Count the lines below containing "begin". Number only.

DATA FOR THIS EXERCISE:
········

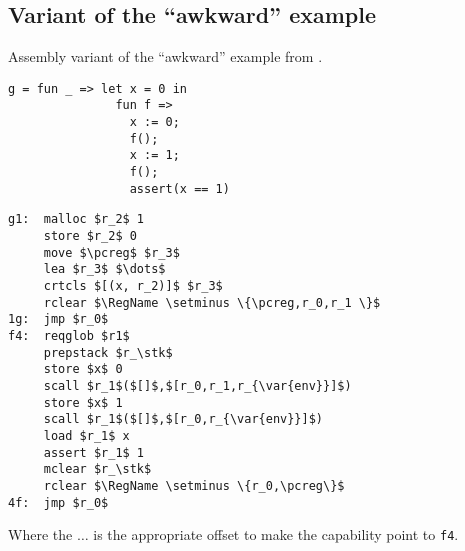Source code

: \documentclass[a4paper]{article}
\newcommand{\var}[1]{\mathit{#1}}
\newcommand{\pcreg}{\mathrm{pc}}
\newcommand{\stk}{\var{stk}}
\newcommand{\plaindom}[1]{\mathrm{#1}}
\newcommand{\RegName}{\plaindom{RegisterName}}
\begin{document}
\subsection{Variant of the ``awkward'' example}
Assembly variant of the ``awkward'' example from \citep[p.~11]{Dreyer:2010:IHS:1863543.1863566}. 
\begin{verbatim}
g = fun _ => let x = 0 in
               fun f =>
                 x := 0;
                 f();
                 x := 1;
                 f();
                 assert(x == 1)
\end{verbatim}
\begin{lstlisting}
g1:  malloc $r_2$ 1
     store $r_2$ 0
     move $\pcreg$ $r_3$
     lea $r_3$ $\dots$
     crtcls $[(x, r_2)]$ $r_3$
     rclear $\RegName \setminus \{\pcreg,r_0,r_1 \}$
1g:  jmp $r_0$
f4:  reqglob $r1$
     prepstack $r_\stk$
     store $x$ 0
     scall $r_1$($[]$,$[r_0,r_1,r_{\var{env}}]$)
     store $x$ 1
     scall $r_1$($[]$,$[r_0,r_{\var{env}}]$)
     load $r_1$ x
     assert $r_1$ 1
     mclear $r_\stk$
     rclear $\RegName \setminus \{r_0,\pcreg\}$
4f:  jmp $r_0$
\end{lstlisting}
Where the $\dots$ is the appropriate offset to make the capability point to \texttt{f4}.
\end{document}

········

WRITTEN ANSWER:
3